Collected data
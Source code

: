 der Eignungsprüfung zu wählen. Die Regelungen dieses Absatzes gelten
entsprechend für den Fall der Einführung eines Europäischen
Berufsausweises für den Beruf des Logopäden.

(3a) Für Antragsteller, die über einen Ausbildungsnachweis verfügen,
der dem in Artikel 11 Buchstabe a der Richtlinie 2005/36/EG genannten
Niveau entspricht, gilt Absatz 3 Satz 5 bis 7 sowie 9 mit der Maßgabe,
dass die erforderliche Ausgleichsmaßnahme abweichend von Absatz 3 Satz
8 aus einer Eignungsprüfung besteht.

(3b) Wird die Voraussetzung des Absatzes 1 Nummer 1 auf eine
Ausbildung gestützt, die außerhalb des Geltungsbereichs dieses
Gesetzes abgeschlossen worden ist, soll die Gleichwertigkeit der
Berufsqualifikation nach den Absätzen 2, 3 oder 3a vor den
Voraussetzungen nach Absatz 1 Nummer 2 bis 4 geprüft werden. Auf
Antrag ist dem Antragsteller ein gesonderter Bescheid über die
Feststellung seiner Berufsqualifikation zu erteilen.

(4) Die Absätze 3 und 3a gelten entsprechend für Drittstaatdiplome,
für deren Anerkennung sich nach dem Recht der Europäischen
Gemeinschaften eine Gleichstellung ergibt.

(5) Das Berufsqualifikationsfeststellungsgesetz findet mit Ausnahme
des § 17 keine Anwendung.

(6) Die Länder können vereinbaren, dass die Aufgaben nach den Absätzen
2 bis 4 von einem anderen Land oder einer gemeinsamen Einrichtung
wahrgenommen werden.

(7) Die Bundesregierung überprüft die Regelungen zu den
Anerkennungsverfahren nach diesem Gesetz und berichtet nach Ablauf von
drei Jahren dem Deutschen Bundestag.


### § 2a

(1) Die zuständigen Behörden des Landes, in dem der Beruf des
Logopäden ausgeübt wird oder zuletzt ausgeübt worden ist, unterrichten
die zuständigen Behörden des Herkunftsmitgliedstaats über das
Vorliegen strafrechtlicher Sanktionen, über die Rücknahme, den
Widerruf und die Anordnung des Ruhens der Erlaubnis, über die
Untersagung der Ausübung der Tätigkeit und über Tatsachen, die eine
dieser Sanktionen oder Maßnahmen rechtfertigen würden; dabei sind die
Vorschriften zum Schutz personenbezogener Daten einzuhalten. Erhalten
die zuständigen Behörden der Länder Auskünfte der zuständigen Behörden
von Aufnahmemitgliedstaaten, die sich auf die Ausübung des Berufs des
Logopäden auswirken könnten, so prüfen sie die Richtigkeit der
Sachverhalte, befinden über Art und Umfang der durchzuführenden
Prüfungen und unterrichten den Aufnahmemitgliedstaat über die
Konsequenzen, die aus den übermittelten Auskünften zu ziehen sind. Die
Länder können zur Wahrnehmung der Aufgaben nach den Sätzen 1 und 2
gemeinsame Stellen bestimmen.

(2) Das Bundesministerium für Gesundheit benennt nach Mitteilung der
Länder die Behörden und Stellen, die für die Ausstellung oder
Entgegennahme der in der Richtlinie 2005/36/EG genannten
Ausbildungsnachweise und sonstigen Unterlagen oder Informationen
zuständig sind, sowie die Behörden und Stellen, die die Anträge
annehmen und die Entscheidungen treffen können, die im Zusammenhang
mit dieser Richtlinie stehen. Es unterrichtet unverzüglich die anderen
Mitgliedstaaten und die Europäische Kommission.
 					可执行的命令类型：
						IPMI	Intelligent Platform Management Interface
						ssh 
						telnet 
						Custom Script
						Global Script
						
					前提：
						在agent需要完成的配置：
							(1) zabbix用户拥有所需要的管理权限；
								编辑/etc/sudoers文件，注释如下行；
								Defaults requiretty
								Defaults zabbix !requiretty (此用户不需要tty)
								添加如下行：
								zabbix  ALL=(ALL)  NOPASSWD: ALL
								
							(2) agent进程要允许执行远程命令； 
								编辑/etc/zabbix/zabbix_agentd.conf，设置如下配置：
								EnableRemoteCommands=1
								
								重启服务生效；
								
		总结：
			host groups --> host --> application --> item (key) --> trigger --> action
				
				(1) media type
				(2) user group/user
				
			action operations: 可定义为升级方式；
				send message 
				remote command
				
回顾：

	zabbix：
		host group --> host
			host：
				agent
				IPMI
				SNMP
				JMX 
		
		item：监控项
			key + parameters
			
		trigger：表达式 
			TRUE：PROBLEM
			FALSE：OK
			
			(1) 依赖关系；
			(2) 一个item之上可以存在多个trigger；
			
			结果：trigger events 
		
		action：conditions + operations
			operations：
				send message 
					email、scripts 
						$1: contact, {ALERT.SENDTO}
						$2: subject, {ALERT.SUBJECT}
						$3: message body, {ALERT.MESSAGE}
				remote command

◆ Problem details ◆
Word for word, restate the lines above from the line containing "Untersagung der Ausübung" through the line containing "(2) 一个item之上可以存在多个trigger；", with both included and nothing else.

◆ Reply ◆
Untersagung der Ausübung der Tätigkeit und über Tatsachen, die eine
dieser Sanktionen oder Maßnahmen rechtfertigen würden; dabei sind die
Vorschriften zum Schutz personenbezogener Daten einzuhalten. Erhalten
die zuständigen Behörden der Länder Auskünfte der zuständigen Behörden
von Aufnahmemitgliedstaaten, die sich auf die Ausübung des Berufs des
Logopäden auswirken könnten, so prüfen sie die Richtigkeit der
Sachverhalte, befinden über Art und Umfang der durchzuführenden
Prüfungen und unterrichten den Aufnahmemitgliedstaat über die
Konsequenzen, die aus den übermittelten Auskünften zu ziehen sind. Die
Länder können zur Wahrnehmung der Aufgaben nach den Sätzen 1 und 2
gemeinsame Stellen bestimmen.

(2) Das Bundesministerium für Gesundheit benennt nach Mitteilung der
Länder die Behörden und Stellen, die für die Ausstellung oder
Entgegennahme der in der Richtlinie 2005/36/EG genannten
Ausbildungsnachweise und sonstigen Unterlagen oder Informationen
zuständig sind, sowie die Behörden und Stellen, die die Anträge
annehmen und die Entscheidungen treffen können, die im Zusammenhang
mit dieser Richtlinie stehen. Es unterrichtet unverzüglich die anderen
Mitgliedstaaten und die Europäische Kommission.
 					可执行的命令类型：
						IPMI	Intelligent Platform Management Interface
						ssh 
						telnet 
						Custom Script
						Global Script
						
					前提：
						在agent需要完成的配置：
							(1) zabbix用户拥有所需要的管理权限；
								编辑/etc/sudoers文件，注释如下行；
								Defaults requiretty
								Defaults zabbix !requiretty (此用户不需要tty)
								添加如下行：
								zabbix  ALL=(ALL)  NOPASSWD: ALL
								
							(2) agent进程要允许执行远程命令； 
								编辑/etc/zabbix/zabbix_agentd.conf，设置如下配置：
								EnableRemoteCommands=1
								
								重启服务生效；
								
		总结：
			host groups --> host --> application --> item (key) --> trigger --> action
				
				(1) media type
				(2) user group/user
				
			action operations: 可定义为升级方式；
				send message 
				remote command
				
回顾：

	zabbix：
		host group --> host
			host：
				agent
				IPMI
				SNMP
				JMX 
		
		item：监控项
			key + parameters
			
		trigger：表达式 
			TRUE：PROBLEM
			FALSE：OK
			
			(1) 依赖关系；
			(2) 一个item之上可以存在多个trigger；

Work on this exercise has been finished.